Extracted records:
◇ ◇ ◇ ◇

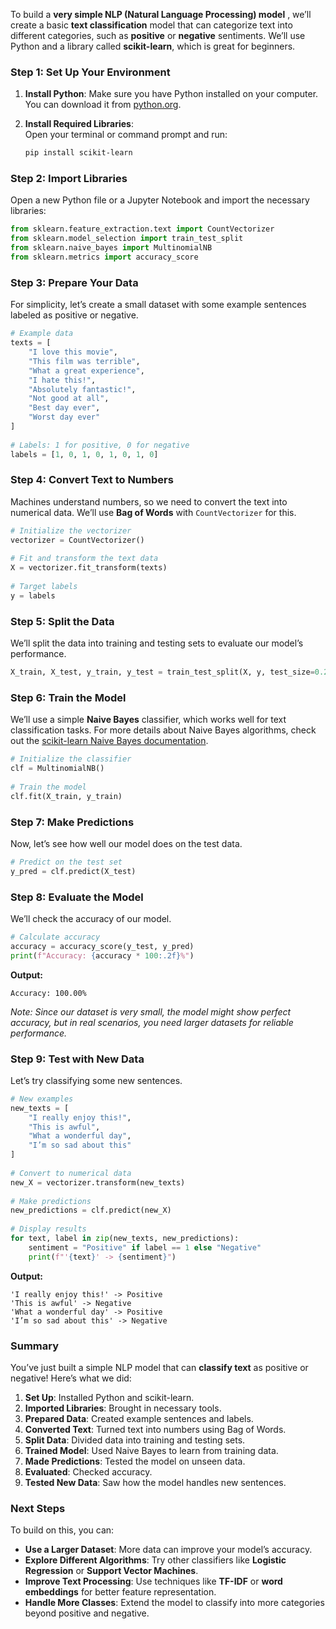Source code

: To build a **very simple NLP (Natural Language Processing) model** , we’ll create a basic **text classification** model that can categorize text into different categories, such as **positive** or **negative** sentiments. We’ll use Python and a library called **scikit-learn**, which is great for beginners.  
   
### **Step 1: Set Up Your Environment**  
   
1. **Install Python**: Make sure you have Python installed on your computer. You can download it from [python.org](https://www.python.org/).  
   
2. **Install Required Libraries**:  
   Open your terminal or command prompt and run:  
   ```bash  
   pip install scikit-learn  
   ```  
   
### **Step 2: Import Libraries**  
   
Open a new Python file or a Jupyter Notebook and import the necessary libraries:  
```python  
from sklearn.feature_extraction.text import CountVectorizer  
from sklearn.model_selection import train_test_split  
from sklearn.naive_bayes import MultinomialNB  
from sklearn.metrics import accuracy_score  
```  
   
### **Step 3: Prepare Your Data**  
   
For simplicity, let’s create a small dataset with some example sentences labeled as positive or negative.  
   
```python  
# Example data  
texts = [  
    "I love this movie",  
    "This film was terrible",  
    "What a great experience",  
    "I hate this!",  
    "Absolutely fantastic!",  
    "Not good at all",  
    "Best day ever",  
    "Worst day ever"  
]  
   
# Labels: 1 for positive, 0 for negative  
labels = [1, 0, 1, 0, 1, 0, 1, 0]  
```  
   
### **Step 4: Convert Text to Numbers**  
   
Machines understand numbers, so we need to convert the text into numerical data. We’ll use **Bag of Words** with `CountVectorizer` for this.  
   
```python  
# Initialize the vectorizer  
vectorizer = CountVectorizer()  
   
# Fit and transform the text data  
X = vectorizer.fit_transform(texts)  
   
# Target labels  
y = labels  
```  
   
### **Step 5: Split the Data**  
   
We’ll split the data into training and testing sets to evaluate our model’s performance.  
   
```python  
X_train, X_test, y_train, y_test = train_test_split(X, y, test_size=0.25, random_state=42)  
```  
   
### **Step 6: Train the Model**  
   
We’ll use a simple **Naive Bayes** classifier, which works well for text classification tasks. For more details about Naive Bayes algorithms, check out the [scikit-learn Naive Bayes documentation](https://scikit-learn.org/1.5/modules/naive_bayes.html).  
   
```python  
# Initialize the classifier  
clf = MultinomialNB()  
   
# Train the model  
clf.fit(X_train, y_train)  
```  
   
### **Step 7: Make Predictions**  
   
Now, let’s see how well our model does on the test data.  
   
```python  
# Predict on the test set  
y_pred = clf.predict(X_test)  
```  
   
### **Step 8: Evaluate the Model**  
   
We’ll check the accuracy of our model.  
   
```python  
# Calculate accuracy  
accuracy = accuracy_score(y_test, y_pred)  
print(f"Accuracy: {accuracy * 100:.2f}%")  
```  
   
**Output:**  
```  
Accuracy: 100.00%  
```  
   
*Note: Since our dataset is very small, the model might show perfect accuracy, but in real scenarios, you need larger datasets for reliable performance.*  
   
### **Step 9: Test with New Data**  
   
Let’s try classifying some new sentences.  
   
```python  
# New examples  
new_texts = [  
    "I really enjoy this!",  
    "This is awful",  
    "What a wonderful day",  
    "I’m so sad about this"  
]  
   
# Convert to numerical data  
new_X = vectorizer.transform(new_texts)  
   
# Make predictions  
new_predictions = clf.predict(new_X)  
   
# Display results  
for text, label in zip(new_texts, new_predictions):  
    sentiment = "Positive" if label == 1 else "Negative"  
    print(f"'{text}' -> {sentiment}")  
```  
   
**Output:**  
```  
'I really enjoy this!' -> Positive  
'This is awful' -> Negative  
'What a wonderful day' -> Positive  
'I’m so sad about this' -> Negative  
```  
   
### **Summary**  
   
You’ve just built a simple NLP model that can **classify text** as positive or negative! Here’s what we did:  
   
1. **Set Up**: Installed Python and scikit-learn.  
2. **Imported Libraries**: Brought in necessary tools.  
3. **Prepared Data**: Created example sentences and labels.  
4. **Converted Text**: Turned text into numbers using Bag of Words.  
5. **Split Data**: Divided data into training and testing sets.  
6. **Trained Model**: Used Naive Bayes to learn from training data.  
7. **Made Predictions**: Tested the model on unseen data.  
8. **Evaluated**: Checked accuracy.  
9. **Tested New Data**: Saw how the model handles new sentences.  
   
### **Next Steps**  
   
To build on this, you can:  
   
- **Use a Larger Dataset**: More data can improve your model’s accuracy.  
- **Explore Different Algorithms**: Try other classifiers like **Logistic Regression** or **Support Vector Machines**.  
- **Improve Text Processing**: Use techniques like **TF-IDF** or **word embeddings** for better feature representation.  
- **Handle More Classes**: Extend the model to classify into more categories beyond positive and negative.  
   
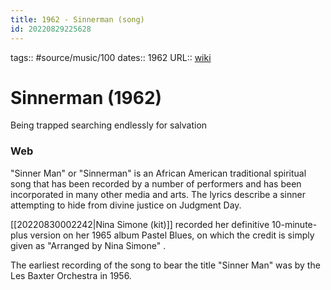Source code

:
 ```yaml
---
title: 1962 - Sinnerman (song)
id: 20220829225628
---
```

tags:: #source/music/100
dates:: 1962
URL:: [wiki](https://en.wikipedia.org/wiki/Sinner_Man)

# Sinnerman (1962)

Being trapped searching endlessly for salvation

### Web
"Sinner Man" or "Sinnerman" is an African American traditional spiritual song that has been recorded by a number of performers and has been incorporated in many other media and arts. The lyrics describe a sinner attempting to hide from divine justice on Judgment Day.

[[20220830002242|Nina Simone (kit)]] recorded her definitive 10-minute-plus version on her 1965 album Pastel Blues, on which the credit is simply given as "Arranged by Nina Simone" .

The earliest recording of the song to bear the title "Sinner Man" was by the Les Baxter Orchestra in 1956.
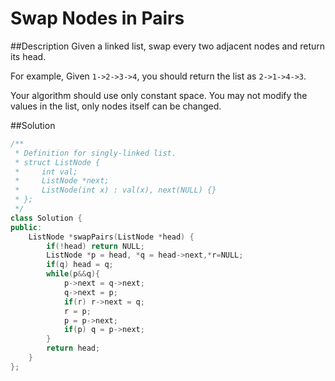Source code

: Swap Nodes in Pairs
========

##Description
Given a linked list, swap every two adjacent nodes and return its head.

For example,
Given `1->2->3->4`, you should return the list as `2->1->4->3`.

Your algorithm should use only constant space. You may not modify the values in the list, only nodes itself can be changed.

##Solution
```cpp
/**
 * Definition for singly-linked list.
 * struct ListNode {
 *     int val;
 *     ListNode *next;
 *     ListNode(int x) : val(x), next(NULL) {}
 * };
 */
class Solution {
public:
    ListNode *swapPairs(ListNode *head) {
        if(!head) return NULL;
        ListNode *p = head, *q = head->next,*r=NULL;
        if(q) head = q;
        while(p&&q){
            p->next = q->next;
            q->next = p;
            if(r) r->next = q;
            r = p;
            p = p->next;
            if(p) q = p->next;
        }
        return head;
    }
};
```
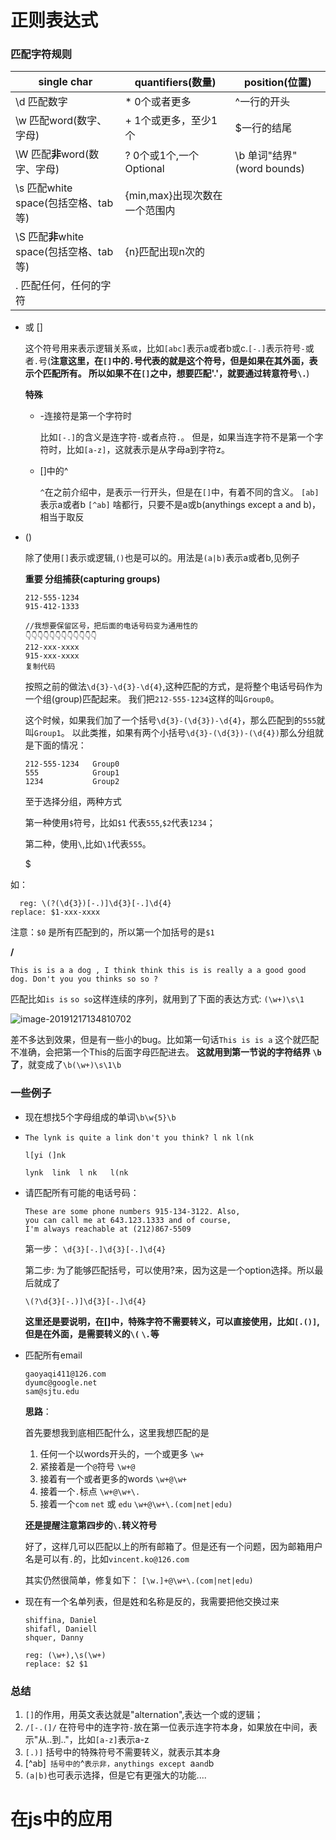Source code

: # 正则表达式

### 匹配字符规则

| single char                               | quantifiers(数量)             | position(位置)             |
| ----------------------------------------- | ----------------------------- | -------------------------- |
| \d 匹配数字                               | * 0个或者更多                 | ^一行的开头                |
| \w 匹配word(数字、字母)                   | + 1个或更多，至少1个          | $一行的结尾                |
| \W 匹配**非**word(数字、字母)             | ? 0个或1个,一个Optional       | \b 单词"结界"(word bounds) |
| \s 匹配white space(包括空格、tab等)       | {min,max}出现次数在一个范围内 |                            |
| \S 匹配**非**white space(包括空格、tab等) | {n}匹配出现n次的              |                            |
| . 匹配任何，任何的字符                    |                               |                            |

+ 或 []

  这个符号用来表示逻辑关系`或`，比如`[abc]`表示a或者b或c.`[-.]`表示符号`-`或者`.`号(**注意这里，在`[]`中的`.`号代表的就是这个符号，但是如果在其外面，表示个匹配所有。 所以如果不在`[]`之中，想要匹配'.'，就要通过转意符号`\.`**)

  **特殊**

  + -连接符是第一个字符时

    比如`[-.]`的含义是连字符`-`或者点符`.`。 但是，如果当连字符不是第一个字符时，比如`[a-z]`，这就表示是从字母a到字符z。

  + []中的^

    `^`在之前介绍中，是表示一行开头，但是在`[]`中，有着不同的含义。 `[ab]` 表示a或者b `[^ab]` 啥都行，只要不是a或b(anythings except a and b)，相当于取反

+ ()

  除了使用`[]`表示或逻辑,`()`也是可以的。用法是`(a|b)`表示a或者b,见例子

  **重要 分组捕获(capturing groups)**

  ```
  212-555-1234
  915-412-1333
  
  //我想要保留区号，把后面的电话号码变为通用性的
  👇👇👇👇👇👇👇👇👇👇👇👇
  212-xxx-xxxx
  915-xxx-xxxx
  复制代码
  ```

  按照之前的做法`\d{3}-\d{3}-\d{4}`,这种匹配的方式，是将整个电话号码作为一个组(group)匹配起来。 我们把`212-555-1234`这样的叫`Group0`。

  这个时候，如果我们加了一个括号`\d{3}-(\d{3})-\d{4}`，那么匹配到的`555`就叫`Group1`。 以此类推，如果有两个小括号`\d{3}-(\d{3})-(\d{4})`那么分组就是下面的情况：

  ```
  212-555-1234   Group0
  555            Group1
  1234           Group2
  ```

  至于选择分组，两种方式

  第一种使用`$`符号，比如`$1` 代表`555`,`$2`代表`1234`；

  第二种，使用`\`,比如`\1`代表`555`。
  
  $
  

如：

```
  reg: \(?(\d{3})[-.)]\d{3}[-.]\d{4}
replace: $1-xxx-xxxx
```

  注意：`$0` 是所有匹配到的，所以第一个加括号的是`$1`

  **/**

  ```This is is a a dog , I think think this is is really a a good good dog. Don't you you thinks so so ?```

  匹配比如`is is` `so so`这样连续的序列，就用到了下面的表达方式: `(\w+)\s\1`

  ![image-20191217134810702](%E6%AD%A3%E5%88%99%E8%A1%A8%E8%BE%BE%E5%BC%8F.assets/image-20191217134810702.png)

  差不多达到效果，但是有一些小的bug。比如第一句话`This is is a` 这个就匹配不准确，会把第一个This的后面字母匹配进去。 **这就用到第一节说的字符结界 `\b`了**，就变成了`\b(\w+)\s\1\b`

### 一些例子

+ 现在想找5个字母组成的单词`\b\w{5}\b`

+ `The lynk is quite a link don't you think? l nk l(nk`

  `l[yi (]nk`

  `lynk  link  l nk   l(nk`

+ 请匹配所有可能的电话号码：

  ```
  These are some phone numbers 915-134-3122. Also,
  you can call me at 643.123.1333 and of course,
  I'm always reachable at (212)867-5509
  ```

  第一步： `\d{3}[-.]\d{3}[-.]\d{4}`

  第二步: 为了能够匹配括号，可以使用?来，因为这是一个option选择。所以最后就成了

  ```
  \(?\d{3}[-.)]\d{3}[-.]\d{4}
  ```

  **这里还是要说明，在[]中，特殊字符不需要转义，可以直接使用，比如`[.()]`,但是在外面，是需要转义的`\(` `\.`等**

+ 匹配所有email

  ```
  gaoyaqi411@126.com  
  dyumc@google.net 
  sam@sjtu.edu
  ```

  **思路**：

  首先要想我到底相匹配什么，这里我想匹配的是

  1. 任何一个以words开头的，一个或更多 `\w+`
  2. 紧接着是一个`@`符号  `\w+@`
  3. 接着有一个或者更多的words `\w+@\w+`
  4. 接着一个`.`标点 `\w+@\w+\.`
  5. 接着一个`com` `net` 或 `edu` `\w+@\w+\.(com|net|edu)`

  **还是提醒注意第四步的`\.`转义符号**

  好了，这样几可以匹配以上的所有邮箱了。但是还有一个问题，因为邮箱用户名是可以有`.`的，比如`vincent.ko@126.com`

  其实仍然很简单，修复如下： `[\w.]+@\w+\.(com|net|edu)`

+ 现在有一个名单列表，但是姓和名称是反的，我需要把他交换过来
  ```
  shiffina, Daniel
  shifafl, Daniell
  shquer, Danny
  ```
  
  ```
  reg: (\w+),\s(\w+)
  replace: $2 $1
  ```

### 总结

1. `[]`的作用，用英文表达就是"alternation",表达一个或的逻辑；
2. `/[-.(]/` 在符号中的连字符`-`放在第一位表示连字符本身，如果放在中间，表示"从..到.."，比如`[a-z]`表示a-z
3. `[.)]` 括号中的特殊符号不需要转义，就表示其本身
4. [^ab]` 括号中的`^`表示非，anythings except `a` and `b
5. `(a|b)`也可表示选择，但是它有更强大的功能....

# 在js中的应用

◇ ◇ ◇ ◇

Retype only the lines above between the line with "### **Step 8: Evaluate the Model**" and the line with "4. **Converted Text**: Turned", counting those two lines as well, and keep every character as it is.

### [RESULT OF THE EXERCISE]
### **Step 8: Evaluate the Model**  
   
We’ll check the accuracy of our model.  
   
```python  
# Calculate accuracy  
accuracy = accuracy_score(y_test, y_pred)  
print(f"Accuracy: {accuracy * 100:.2f}%")  
```  
   
**Output:**  
```  
Accuracy: 100.00%  
```  
   
*Note: Since our dataset is very small, the model might show perfect accuracy, but in real scenarios, you need larger datasets for reliable performance.*  
   
### **Step 9: Test with New Data**  
   
Let’s try classifying some new sentences.  
   
```python  
# New examples  
new_texts = [  
    "I really enjoy this!",  
    "This is awful",  
    "What a wonderful day",  
    "I’m so sad about this"  
]  
   
# Convert to numerical data  
new_X = vectorizer.transform(new_texts)  
   
# Make predictions  
new_predictions = clf.predict(new_X)  
   
# Display results  
for text, label in zip(new_texts, new_predictions):  
    sentiment = "Positive" if label == 1 else "Negative"  
    print(f"'{text}' -> {sentiment}")  
```  
   
**Output:**  
```  
'I really enjoy this!' -> Positive  
'This is awful' -> Negative  
'What a wonderful day' -> Positive  
'I’m so sad about this' -> Negative  
```  
   
### **Summary**  
   
You’ve just built a simple NLP model that can **classify text** as positive or negative! Here’s what we did:  
   
1. **Set Up**: Installed Python and scikit-learn.  
2. **Imported Libraries**: Brought in necessary tools.  
3. **Prepared Data**: Created example sentences and labels.  
4. **Converted Text**: Turned text into numbers using Bag of Words.  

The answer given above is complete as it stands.